The Eel follows Tokura Yamashita. Takuro is a blue-collar worker who is very quiet and calm. He likes to spend his evening fishing, so his wife Emiko dutifully packs him a lunch and sends him on his way. One evening, when he is fishing, he gets a letter that is unsigned. It says that his wife is having an affair and that the two meet every time he goes fishing. Tokuro immediately goes home and finds Emiko indeed having an affair. Enraged, he stabs her to death. He takes his bicycle and heads for the police station, where he tells them that he has murdered his wife. The judge takes it easy on him and hands him an eight year sentence. Takuro completes the sentence and manages to make an eel his pet.
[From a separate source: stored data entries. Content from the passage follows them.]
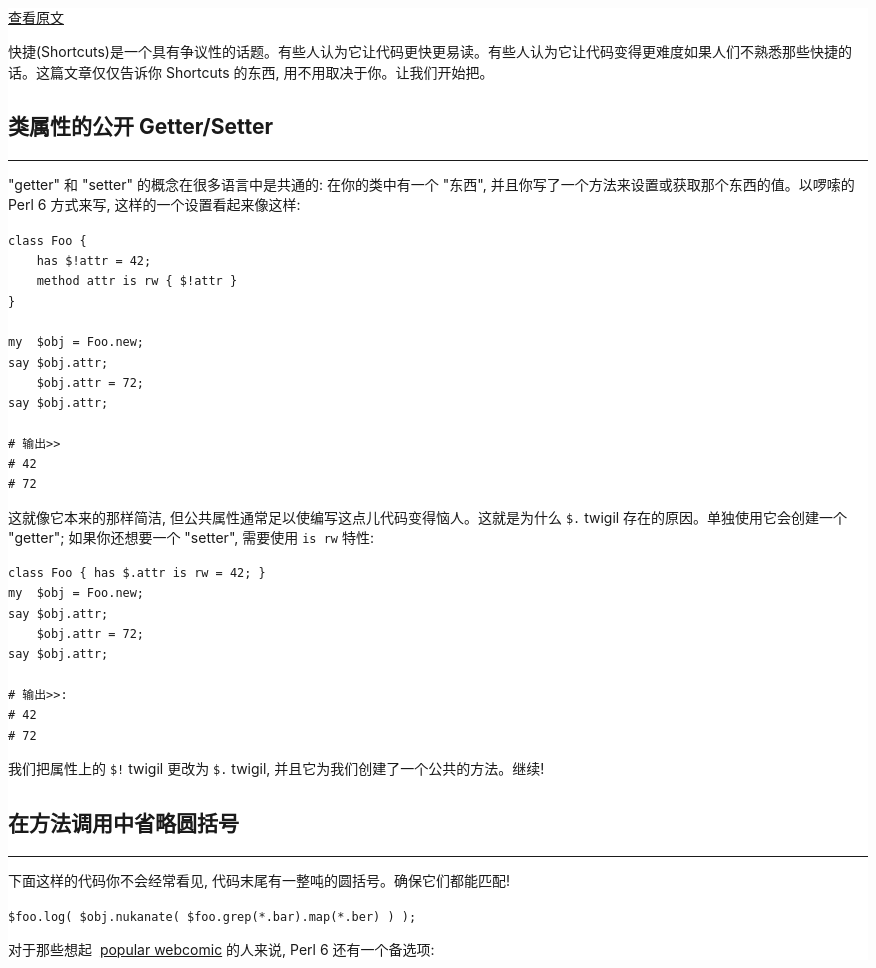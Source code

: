 

[查看原文](http://blogs.perl.org/users/zoffix_znet/2016/02/perl-6-shortcuts-part-1.html)

快捷(Shortcuts)是一个具有争议性的话题。有些人认为它让代码更快更易读。有些人认为它让代码变得更难度如果人们不熟悉那些快捷的话。这篇文章仅仅告诉你 Shortcuts 的东西, 用不用取决于你。让我们开始把。

## 类属性的公开 Getter/Setter
---

"getter" 和 "setter" 的概念在很多语言中是共通的: 在你的类中有一个 "东西", 并且你写了一个方法来设置或获取那个东西的值。以啰嗦的 Perl 6 方式来写, 这样的一个设置看起来像这样:

``` perl6
class Foo {
    has $!attr = 42;
    method attr is rw { $!attr }
}

my  $obj = Foo.new;
say $obj.attr;
    $obj.attr = 72;
say $obj.attr;

# 输出>>
# 42
# 72
```

这就像它本来的那样简洁, 但公共属性通常足以使编写这点儿代码变得恼人。这就是为什么 `$.` twigil 存在的原因。单独使用它会创建一个 "getter"; 如果你还想要一个 "setter", 需要使用 `is rw` 特性:

``` perl6
class Foo { has $.attr is rw = 42; }
my  $obj = Foo.new;
say $obj.attr;
    $obj.attr = 72;
say $obj.attr;

# 输出>>:
# 42
# 72
```

我们把属性上的 `$!` twigil 更改为 `$.` twigil, 并且它为我们创建了一个公共的方法。继续!

## 在方法调用中省略圆括号
---

下面这样的代码你不会经常看见, 代码末尾有一整吨的圆括号。确保它们都能匹配!

``` perl6
$foo.log( $obj.nukanate( $foo.grep(*.bar).map(*.ber) ) );
```

对于那些想起  [popular webcomic](https://xkcd.com/297/) 的人来说, Perl 6 还有一个备选项:

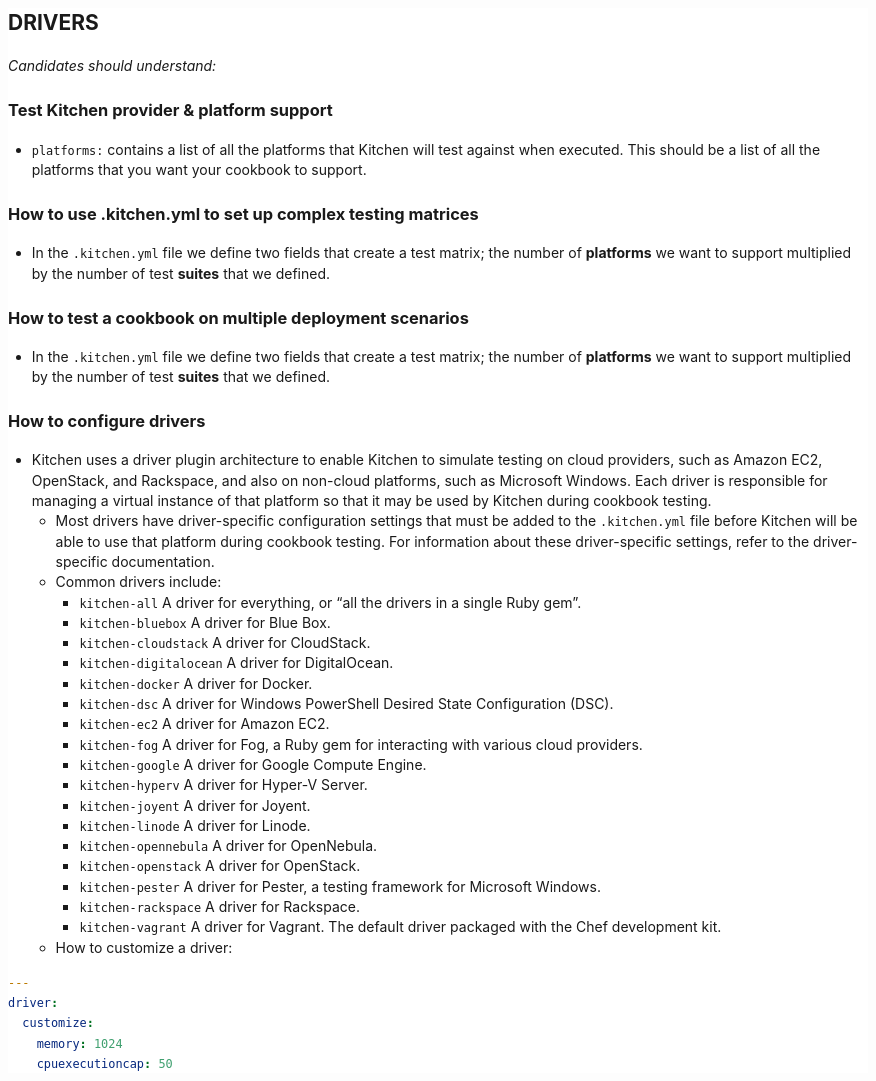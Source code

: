 ## DRIVERS
_Candidates should understand:_

### Test Kitchen provider & platform support
 - `platforms:` contains a list of all the platforms that Kitchen will test against when executed. This should be a list of all the platforms that you want your cookbook to support.

### How to use .kitchen.yml to set up complex testing matrices
 - In the `.kitchen.yml` file we define two fields that create a test matrix; the number of **platforms** we want to support multiplied by the number of test **suites** that we defined.

### How to test a cookbook on multiple deployment scenarios
 - In the `.kitchen.yml` file we define two fields that create a test matrix; the number of **platforms** we want to support multiplied by the number of test **suites** that we defined.

### How to configure drivers
 - Kitchen uses a driver plugin architecture to enable Kitchen to simulate testing on cloud providers, such as Amazon EC2, OpenStack, and Rackspace, and also on non-cloud platforms, such as Microsoft Windows. Each driver is responsible for managing a virtual instance of that platform so that it may be used by Kitchen during cookbook testing.
   - Most drivers have driver-specific configuration settings that must be added to the `.kitchen.yml` file before Kitchen will be able to use that platform during cookbook testing. For information about these driver-specific settings, refer to the driver-specific documentation.
   - Common drivers include: 
     - `kitchen-all`   A driver for everything, or “all the drivers in a single Ruby gem”.
     - `kitchen-bluebox` A driver for Blue Box.
     - `kitchen-cloudstack` A driver for CloudStack.
     - `kitchen-digitalocean` A driver for DigitalOcean.
     - `kitchen-docker` A driver for Docker.
     - `kitchen-dsc` A driver for Windows PowerShell Desired State Configuration (DSC).
     - `kitchen-ec2` A driver for Amazon EC2.
     - `kitchen-fog` A driver for Fog, a Ruby gem for interacting with various cloud providers.
     - `kitchen-google` A driver for Google Compute Engine.
     - `kitchen-hyperv` A driver for Hyper-V Server.
     - `kitchen-joyent` A driver for Joyent.
     - `kitchen-linode` A driver for Linode.
     - `kitchen-opennebula` A driver for OpenNebula.
     - `kitchen-openstack` A driver for OpenStack.
     - `kitchen-pester` A driver for Pester, a testing framework for Microsoft Windows.
     - `kitchen-rackspace` A driver for Rackspace.
     - `kitchen-vagrant` A driver for Vagrant. The default driver packaged with the Chef development kit.
   - How to customize a driver:

```yaml
---
driver:
  customize:
    memory: 1024
    cpuexecutioncap: 50
```
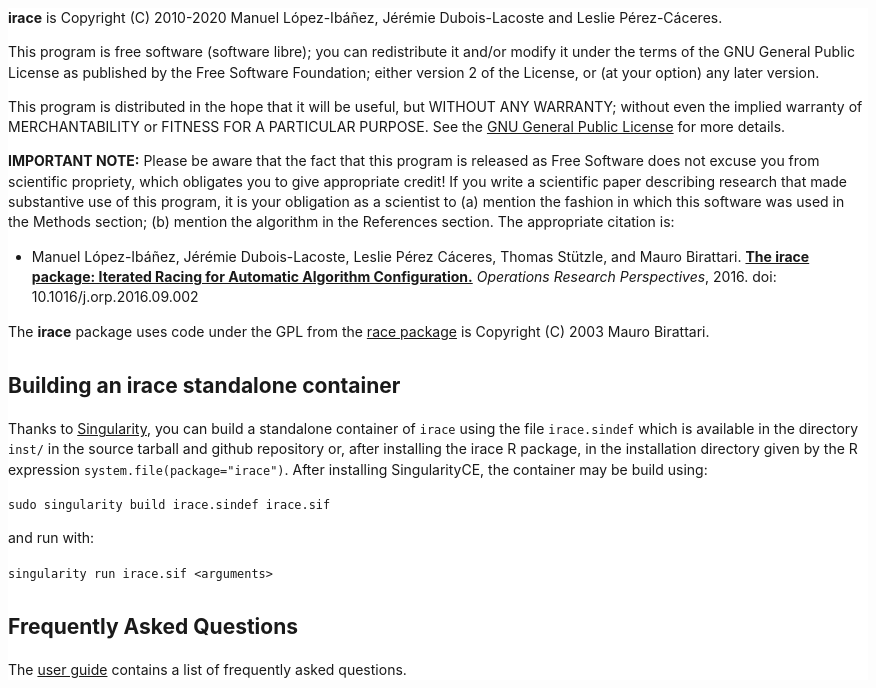 **irace** is Copyright (C) 2010-2020 Manuel López-Ibáñez, Jérémie Dubois-Lacoste
and Leslie Pérez-Cáceres.

This program is free software (software libre); you can redistribute it and/or
modify it under the terms of the GNU General Public License as published by the
Free Software Foundation; either version 2 of the License, or (at your option)
any later version.

This program is distributed in the hope that it will be useful, but WITHOUT ANY
WARRANTY; without even the implied warranty of MERCHANTABILITY or FITNESS FOR A
PARTICULAR PURPOSE. See the [GNU General Public License](https://cran.r-project.org/web/licenses/GPL-3) for more details.

**IMPORTANT NOTE:** Please be aware that the fact that this program is released as
Free Software does not excuse you from scientific propriety, which obligates
you to give appropriate credit! If you write a scientific paper describing
research that made substantive use of this program, it is your obligation as a
scientist to (a) mention the fashion in which this software was used in the
Methods section; (b) mention the algorithm in the References section. The
appropriate citation is:

 * Manuel López-Ibáñez, Jérémie Dubois-Lacoste, Leslie Pérez Cáceres, Thomas
  Stützle, and Mauro Birattari.  [**The irace package: Iterated Racing for
  Automatic Algorithm
  Configuration.**](http://dx.doi.org/10.1016/j.orp.2016.09.002) _Operations
  Research Perspectives_, 2016. doi: 10.1016/j.orp.2016.09.002

The **irace** package uses code under the GPL from the [race
package](https://CRAN.R-project.org/package=race) is Copyright (C) 2003 Mauro
Birattari.


Building an irace standalone container
--------------------------------------

Thanks to [Singularity](https://sylabs.io/singularity/), you can build a
standalone container of `irace` using the file `irace.sindef` which is
available in the directory `inst/` in the source tarball and github repository
or, after installing the irace R package, in the installation directory given
by the R expression `system.file(package="irace")`. After installing
SingularityCE, the container may be build using:

    sudo singularity build irace.sindef irace.sif

and run with:

    singularity run irace.sif <arguments>



Frequently Asked Questions
--------------------------

The
[user guide](https://cran.r-project.org/package=irace/vignettes/irace-package.pdf)
contains a list of frequently asked questions.


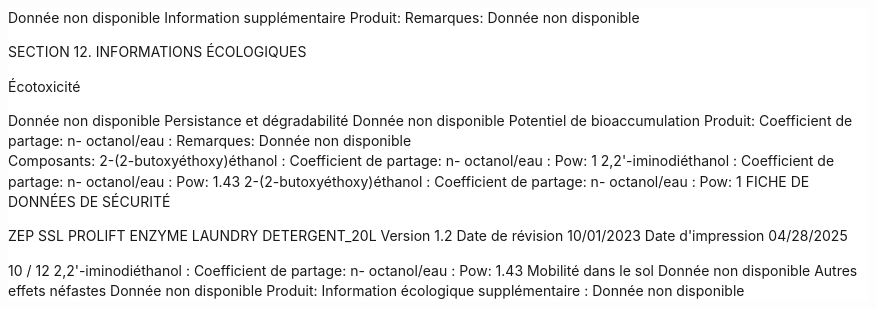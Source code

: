 Donnée non disponible 
Information supplémentaire 
Produit: 
Remarques: Donnée non disponible 
 
 
 
 
SECTION 12. INFORMATIONS ÉCOLOGIQUES 
 
Écotoxicité 
 
Donnée non disponible 
Persistance et dégradabilité 
Donnée non disponible 
Potentiel de bioaccumulation 
Produit: 
Coefficient de partage: n-
octanol/eau 
: Remarques: Donnée non disponible  
Composants: 
2-(2-butoxyéthoxy)éthanol : 
Coefficient de partage: n-
octanol/eau 
: Pow: 1 
2,2'-iminodiéthanol : 
Coefficient de partage: n-
octanol/eau 
: Pow: 1.43 
2-(2-butoxyéthoxy)éthanol : 
Coefficient de partage: n-
octanol/eau 
: Pow: 1 
FICHE DE DONNÉES DE SÉCURITÉ 
 
ZEP SSL PROLIFT ENZYME LAUNDRY DETERGENT_20L 
Version 1.2 
Date de révision 10/01/2023 
Date d'impression 04/28/2025  
 
 
10 / 12 
2,2'-iminodiéthanol : 
Coefficient de partage: n-
octanol/eau 
: Pow: 1.43 
Mobilité dans le sol 
Donnée non disponible 
Autres effets néfastes 
Donnée non disponible 
Produit: 
Information écologique 
supplémentaire 
:  Donnée non disponible 
 
 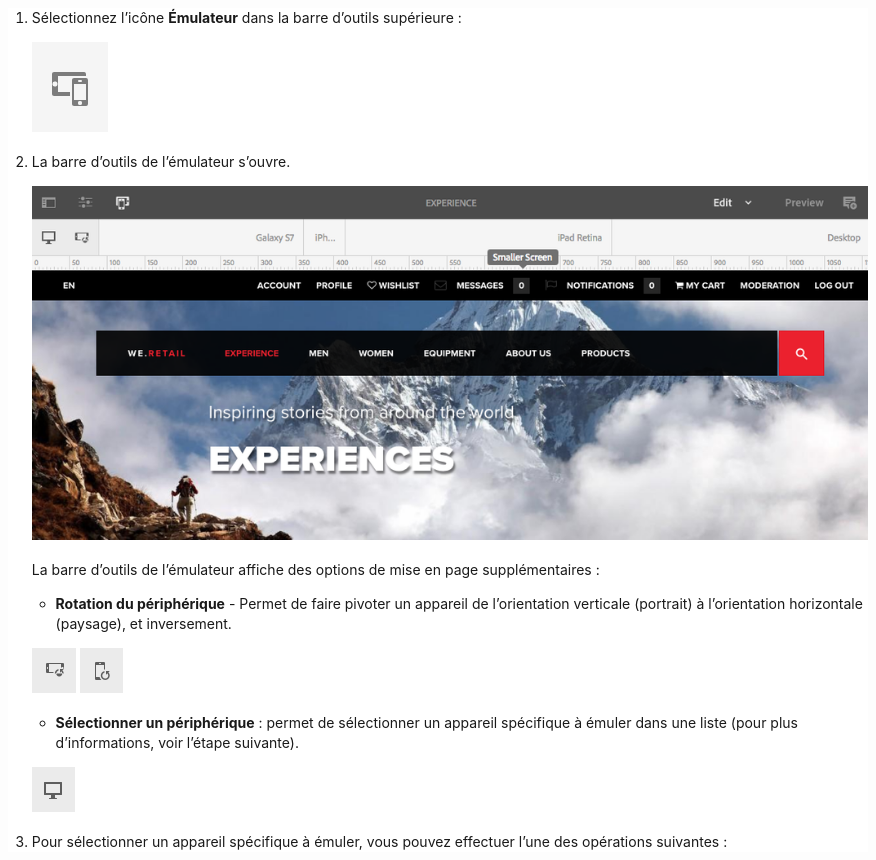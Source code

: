 1. Sélectionnez l’icône **Émulateur** dans la barre d’outils supérieure :

   ![Bouton Émulateur](/help/sites-cloud/authoring/assets/emulator.png)

1. La barre d’outils de l’émulateur s’ouvre.

   ![Barre d’outils de l’émulateur](/help/sites-cloud/authoring/assets/responsive-layout-emulator-toolbar.png)

   La barre d’outils de l’émulateur affiche des options de mise en page supplémentaires :

   * **Rotation du périphérique** - Permet de faire pivoter un appareil de l’orientation verticale (portrait) à l’orientation horizontale (paysage), et inversement.

   ![Bouton Rotation de l’appareil - Paysage](/help/sites-cloud/authoring/assets/responsive-layout-rotate-device-landscape-button.png)
   ![Bouton Rotation de l’appareil - Portrait](/help/sites-cloud/authoring/assets/responsive-layout-rotate-device-portrait-button.png)

   * **Sélectionner un périphérique** : permet de sélectionner un appareil spécifique à émuler dans une liste (pour plus d’informations, voir l’étape suivante).

   ![Bouton Sélectionner un appareil](/help/sites-cloud/authoring/assets/responsive-layout-select-device-button.png)

1. Pour sélectionner un appareil spécifique à émuler, vous pouvez effectuer l’une des opérations suivantes :
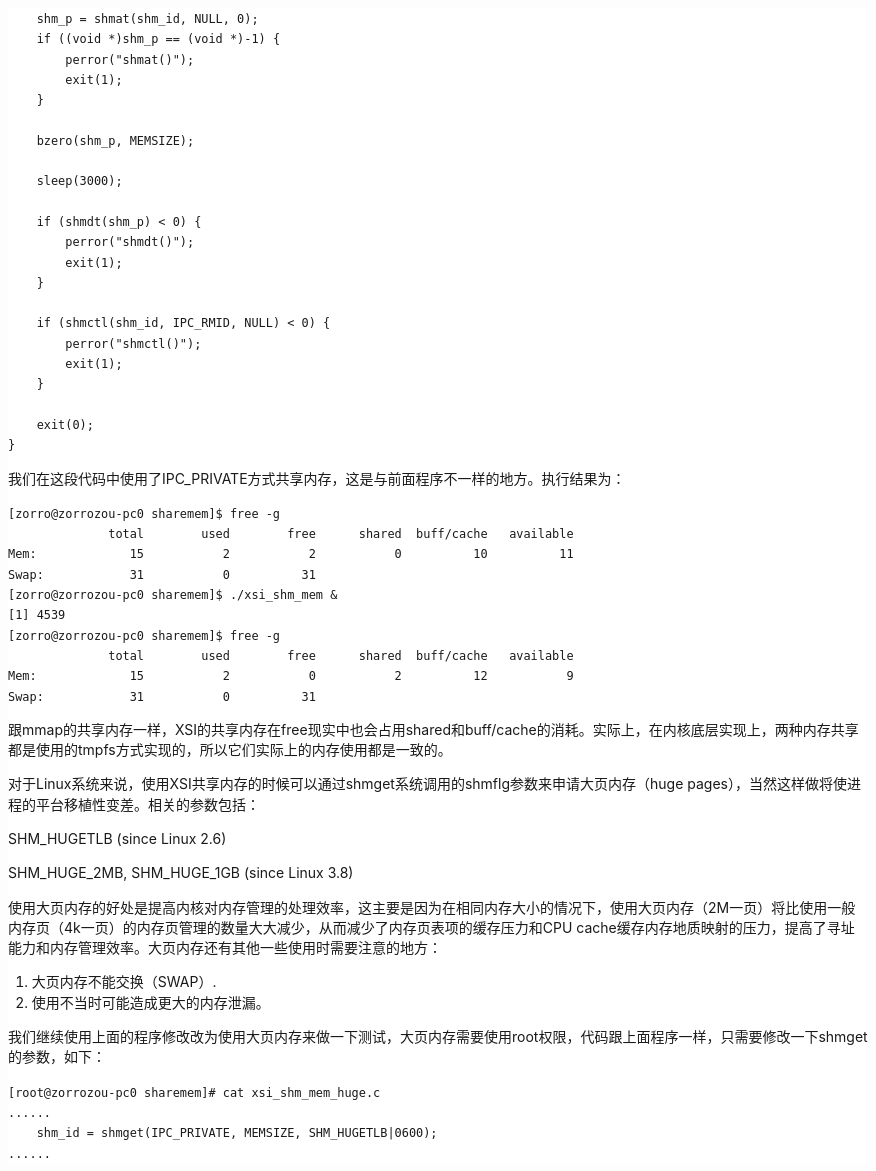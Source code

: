 
		shm_p = shmat(shm_id, NULL, 0);
		if ((void *)shm_p == (void *)-1) {
			perror("shmat()");
			exit(1);
		}

		bzero(shm_p, MEMSIZE);
	
		sleep(3000);

		if (shmdt(shm_p) < 0) {
            perror("shmdt()");
            exit(1);
        }

		if (shmctl(shm_id, IPC_RMID, NULL) < 0) {
            perror("shmctl()");
            exit(1);
        }

		exit(0);
	}

我们在这段代码中使用了IPC_PRIVATE方式共享内存，这是与前面程序不一样的地方。执行结果为：

	[zorro@zorrozou-pc0 sharemem]$ free -g
	              total        used        free      shared  buff/cache   available
	Mem:             15           2           2           0          10          11
	Swap:            31           0          31
	[zorro@zorrozou-pc0 sharemem]$ ./xsi_shm_mem &
	[1] 4539
	[zorro@zorrozou-pc0 sharemem]$ free -g
	              total        used        free      shared  buff/cache   available
	Mem:             15           2           0           2          12           9
	Swap:            31           0          31

跟mmap的共享内存一样，XSI的共享内存在free现实中也会占用shared和buff/cache的消耗。实际上，在内核底层实现上，两种内存共享都是使用的tmpfs方式实现的，所以它们实际上的内存使用都是一致的。

对于Linux系统来说，使用XSI共享内存的时候可以通过shmget系统调用的shmflg参数来申请大页内存（huge pages），当然这样做将使进程的平台移植性变差。相关的参数包括：

SHM_HUGETLB (since Linux 2.6)

SHM_HUGE_2MB, SHM_HUGE_1GB (since Linux 3.8)

使用大页内存的好处是提高内核对内存管理的处理效率，这主要是因为在相同内存大小的情况下，使用大页内存（2M一页）将比使用一般内存页（4k一页）的内存页管理的数量大大减少，从而减少了内存页表项的缓存压力和CPU cache缓存内存地质映射的压力，提高了寻址能力和内存管理效率。大页内存还有其他一些使用时需要注意的地方：

1. 大页内存不能交换（SWAP）.
2. 使用不当时可能造成更大的内存泄漏。

我们继续使用上面的程序修改改为使用大页内存来做一下测试，大页内存需要使用root权限，代码跟上面程序一样，只需要修改一下shmget的参数，如下：

	[root@zorrozou-pc0 sharemem]# cat xsi_shm_mem_huge.c 
	......
		shm_id = shmget(IPC_PRIVATE, MEMSIZE, SHM_HUGETLB|0600);
	......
Takuro is eventually released and is made to live with a priest. The priest is kind and helps Takuro to start up his own barber shop. Takuro then starts a strange existence with his friend, the eel, and a neighbor who is trying to contact aliens. One day Takuro comes upon a woman named Keiko. Keiko looks just like his dead wife and it is hard for Takuro to look at her. He finds, though, that Keiko has tried to kill herself and indeed manages to save her from doing so one night.

The priest talks Takuro into training Keiko to be his assistant and the barber shop flourishes. Keiko finds herself attracted to Takuro but Takuro, who is still feeling extremely guilty because of his wife’s murder, can not seem to care the same way for Keiko as she does for him. The movie comes to an end when Takuro realizes that he needs to depend on Keiko for a happy future.

Cast

  • Koji Yakusho – Takuro Yamashita
  • Misa Shimizu – Keiko Hattori
  • Mitsuko Baisho – Misako Nakajima
  • Akira Emoto – Tamotsu Takasaki
  • Fujio Tsunets – Jiro Nakajima
  • Sho Aikawa – Yuji Nozawa
  • Ken Kobayashi – Masaki Saito
  • Sabu Kawahara – Seitaro Misato
  • Etsuko Ichihara – Fumie Hattori
  • Tomorowo Taguchi – Eiji Dojima
  • Chiho Terada – Emiko Yamashita

Misc Info

Shohei Imamura’s oldest son is named Daisuke Tengan. Tengan is making a name for himself as a script writer and director and did, in fact, help his father on a few films, one of them being The Eel.